BELÉM (November 5, 2025) —Today, the COP presidencies of Azerbaijan and Brazil published the Baku to Belém Roadmap to $1.3T. This report represents a key output agreed to at COP29, detailing how to deliver $1.3 trillion annually for developing countries from all international sources by 2035.  

The Baku to Belém Roadmap presents numerous options for increasing investment in climate to reach this scale. Delivering on this will be critical for COP30’s focus on moving from commitments to action.    

Following is a statement from Melanie Robinson, Global Director of Climate, Economics and Finance at World Resources Institute:  

“The Baku to Belém Roadmap turns a promise made at COP29 into a plan. It charts a smart, holistic strategy to deliver $1.3 trillion a year in climate finance for developing countries, and start transforming the global economy, starting now. 

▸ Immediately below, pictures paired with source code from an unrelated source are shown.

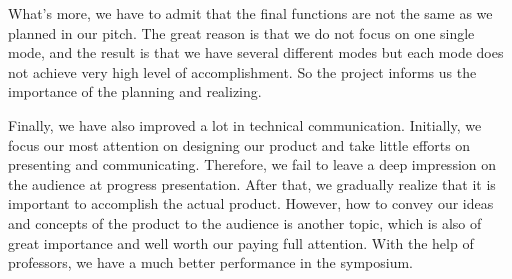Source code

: What’s more, we have to admit that the final functions are not the same as we
planned in our pitch. The great reason is that we do not focus on one single
mode, and the result is that we have several different modes but each mode does
not achieve very high level of accomplishment. So the project informs us the
importance of the planning and realizing. 

Finally, we have also improved a lot in technical communication. Initially, we
focus our most attention on designing our product and take little efforts on
presenting and communicating. Therefore, we fail to leave a deep impression on
the audience at progress presentation. After that, we gradually realize that it
is important to accomplish the actual product. However, how to convey our ideas
and concepts of the product to the audience is another topic, which is also of
great importance and well worth our paying full attention. With the help of
professors, we have a much better performance in the symposium. 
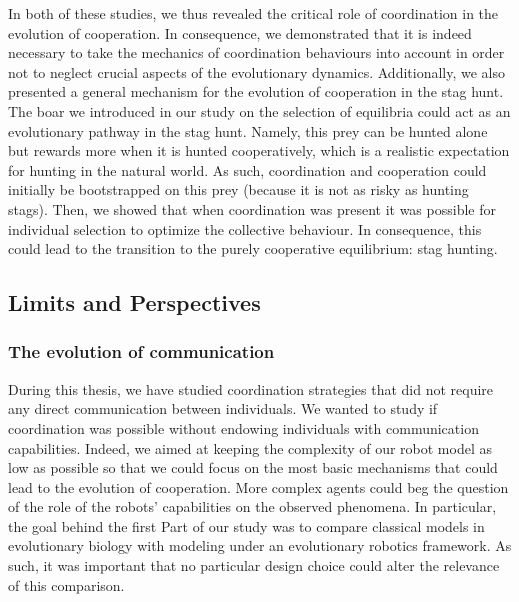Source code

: 		In both of these studies, we thus revealed the critical role of coordination in the evolution of cooperation. In consequence, we demonstrated that it is indeed necessary to take the mechanics of coordination behaviours into account in order not to neglect crucial aspects of the evolutionary dynamics. Additionally, we also presented a general mechanism for the evolution of cooperation in the stag hunt. The boar we introduced in our study on the selection of equilibria could act as an evolutionary pathway in the stag hunt. Namely, this prey can be hunted alone but rewards more when it is hunted cooperatively, which is a realistic expectation for hunting in the natural world. As such, coordination and cooperation could initially be bootstrapped on this prey (because it is not as risky as hunting stags). Then, we showed that when coordination was present it was possible for individual selection to optimize the collective behaviour. In consequence, this could lead to the transition to the purely cooperative equilibrium: stag hunting.


	\subsection{Limits and Perspectives}

		\subsubsection{The evolution of communication}

			During this thesis, we have studied coordination strategies that did not require any direct communication between individuals. We wanted to study if coordination was possible without endowing individuals with communication capabilities. Indeed, we aimed at keeping the complexity of our robot model as low as possible so that we could focus on the most basic mechanisms that could lead to the evolution of cooperation. More complex agents could beg the question of the role of the robots' capabilities on the observed phenomena. In particular, the goal behind the first Part of our study was to compare classical models in evolutionary biology with modeling under an evolutionary robotics framework. As such, it was important that no particular design choice could alter the relevance of this comparison.

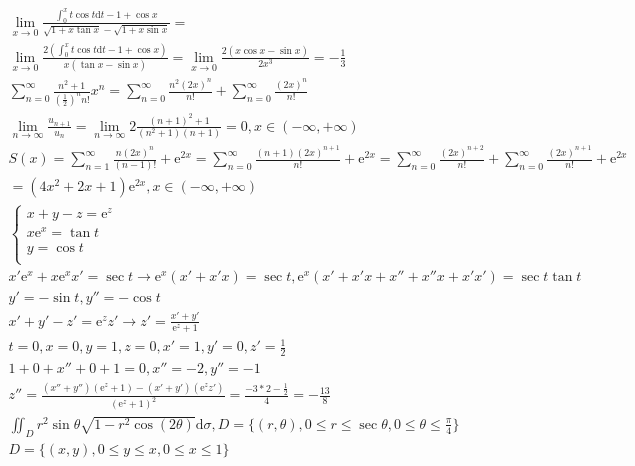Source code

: \documentclass{article}
\begin{document}
\clearpage
\begin{align*}
    \lim_{x \to 0} \frac{\int_{0}^{x}t\cos t\mathrm{d}t - 1 + \cos x }{\sqrt{1+x\tan x}-\sqrt{1+x\sin x}} = \\
    \lim_{x \to 0} \frac{2(\int_{0}^{x}t\cos t\mathrm{d}t-1+\cos x)}{x(\tan x -\sin x)} = \lim_{x \to 0 }\frac{2(x\cos x-\sin x)}{2x^3} = -\frac{1}{3} \\
    \sum_{n=0}^{\infty} \frac{n^2+1}{(\frac{1}{2})^n n!} x^{n} = \sum_{n=0}^{\infty}\frac{n^2 (2x)^{n}}{n!} + \sum_{n=0}^{\infty}\frac{(2x)^n}{n!} \\
    \lim_{n \to \infty} \frac{u_{n+1}}{u_{n}} = \lim_{n \to \infty} 2\frac{(n+1)^2+1}{(n^2+1)(n+1)} = 0, x \in (-\infty,+\infty) \\
    S(x) = \sum_{n=1}^{\infty}\frac{n(2x)^n}{(n-1)!} + \mathrm{e}^{2x} = \sum_{n=0}^{\infty}\frac{(n+1)(2x)^{n+1}}{n!}+\mathrm{e}^{2x} = \sum_{n=0}^{\infty}\frac{(2x)^{n+2}}{n!}+\sum_{n=0}^{\infty}\frac{(2x)^{n+1}}{n!} + \mathrm{e}^{2x} \\
    = (4x^2+2x+1)\mathrm{e}^{2x} , x \in (-\infty,+\infty) \\  
    \left\{
        \begin{array}{rl}
            x + y - z = \mathrm{e}^{z} \\
            x\mathrm{e}^{x} = \tan t \\
            y = \cos t \\ 
        \end{array}
    \right. \\ 
    x'\mathrm{e}^x+x\mathrm{e}^{x}x'=\sec t \rightarrow \mathrm{e}^{x}(x'+x'x) = \sec t , \mathrm{e}^{x}(x'+x'x+x''+x''x+x'x') = \sec t \tan t \\ 
    y' = -\sin t , y'' = -\cos t\\
    x'+y'-z'=\mathrm{e}^{z}z' \rightarrow z' = \frac{x'+y'}{\mathrm{e}^{z}+1} \\ 
    t = 0 , x = 0 , y =  1 , z = 0 ,x' = 1,y'=0,z' = \frac{1}{2} \\
    1+0+x''+0+1= 0,x''=-2, y'' = -1 \\  
    z'' = \frac{(x''+y'')(\mathrm{e}^{z}+1)-(x'+y')(\mathrm{e}^{z}z')}{(\mathrm{e}^{z}+1)^2} = \frac{-3*2-\frac{1}{2}}{4} = -\frac{13}{8}\\
    \iint_{D}r^2\sin \theta \sqrt{1-r^2\cos (2\theta)}\mathrm{d}\sigma , D = \{(r,\theta),0 \le r \le \sec \theta,0 \le \theta \le \frac{\pi}{4}\} \\
    D = \{(x,y),0 \le y \le x , 0 \le x \le 1\} \\ 

\end{align*}
\end{document}
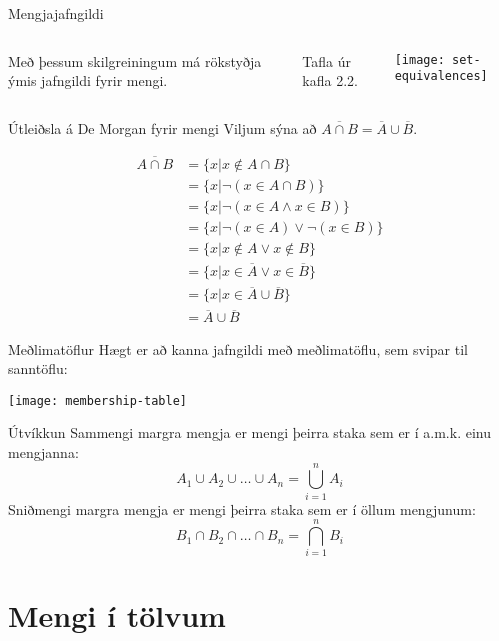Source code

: \documentclass{beamer}
\begin{document}
\begin{frame}{Mengjajafngildi}
\begin{columns}
Með þessum skilgreiningum má rökstyðja ýmis jafngildi fyrir mengi.

\vspace*{0.5cm}
Tafla úr kafla 2.2.
\begin{center}
\texttt{[image: set-equivalences]}
\end{center}
\end{columns}
\end{frame}

\begin{frame}{Útleiðsla á De Morgan fyrir mengi}
Viljum sýna að $\overline{A \cap B} = \overline{A} \cup \overline{B}$.

\begin{align*}
\overline{A \cap B} &= \{x | x \notin A \cap B\}\\ 
&= \{x | \lnot ( x \in A \cap B)\}\\ 
&= \{x | \lnot ( x \in A \land x \in B)\}\\ 
&= \{x | \lnot ( x \in A) \lor \lnot (x \in B)\}\\ 
&= \{x | x \notin A \lor x \notin B\}\\ 
&= \{x | x \in \overline{A} \lor x \in \overline{B}\}\\ 
&= \{x | x \in \overline{A} \cup \overline{B}\}\\ 
&= \overline{A} \cup \overline{B}
\end{align*}
\end{frame}

\begin{frame}{Meðlimatöflur}
Hægt er að kanna jafngildi með meðlimatöflu, sem svipar til sanntöflu:
\begin{center}
\texttt{[image: membership-table]}
\end{center}
\end{frame}

\begin{frame}{Útvíkkun}
Sammengi margra mengja er mengi þeirra staka sem er í a.m.k. einu mengjanna:
\[
 A_1 \cup A_2 \cup \ldots \cup A_n = \bigcup_{i=1}^n A_i
\]
Sniðmengi margra mengja er mengi þeirra staka sem er í öllum mengjunum:
\[
 B_1 \cap B_2 \cap \ldots \cap B_n = \bigcap_{i=1}^n B_i
\]
\end{frame}

\section{Mengi í tölvum}
\end{document}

“The roadmap’s value is in its combination of pragmatism with a focus on scale and systems change. For too long, the climate community has been overly focused on relatively modest sums of public climate funding, whereas the Baku to Belém plan rightly shifts the lens to how a wider set of public finance and policy shifts can unlock much larger flows from private investors.  

“As Brazil and Azerbaijan rightly note, tackling the climate crisis means rewiring the financial system so that all actors pull in the same direction, from development banks and private capital providers to public policy makers and financial regulators. Thanks to input from the Circle of Finance Ministers, the roadmap is grounded in tackling the real-world challenges that finance ministers and other financial actors face. As the economic case grows ever clearer, this is exactly what’s needed to drive large-scale investment in clean energy, resilient agriculture and adaptation — creating jobs, strengthening economies and reducing risk. 

“With this roadmap in hand, COP30 must pivot from plans on paper to investment at scale. Success in Belém will depend on whether all sources of finance can work together to align behind country-led priorities, and whether scarce grants go where they are needed most. The roadmap shows how to reach $1.3 trillion — now the world must deliver.”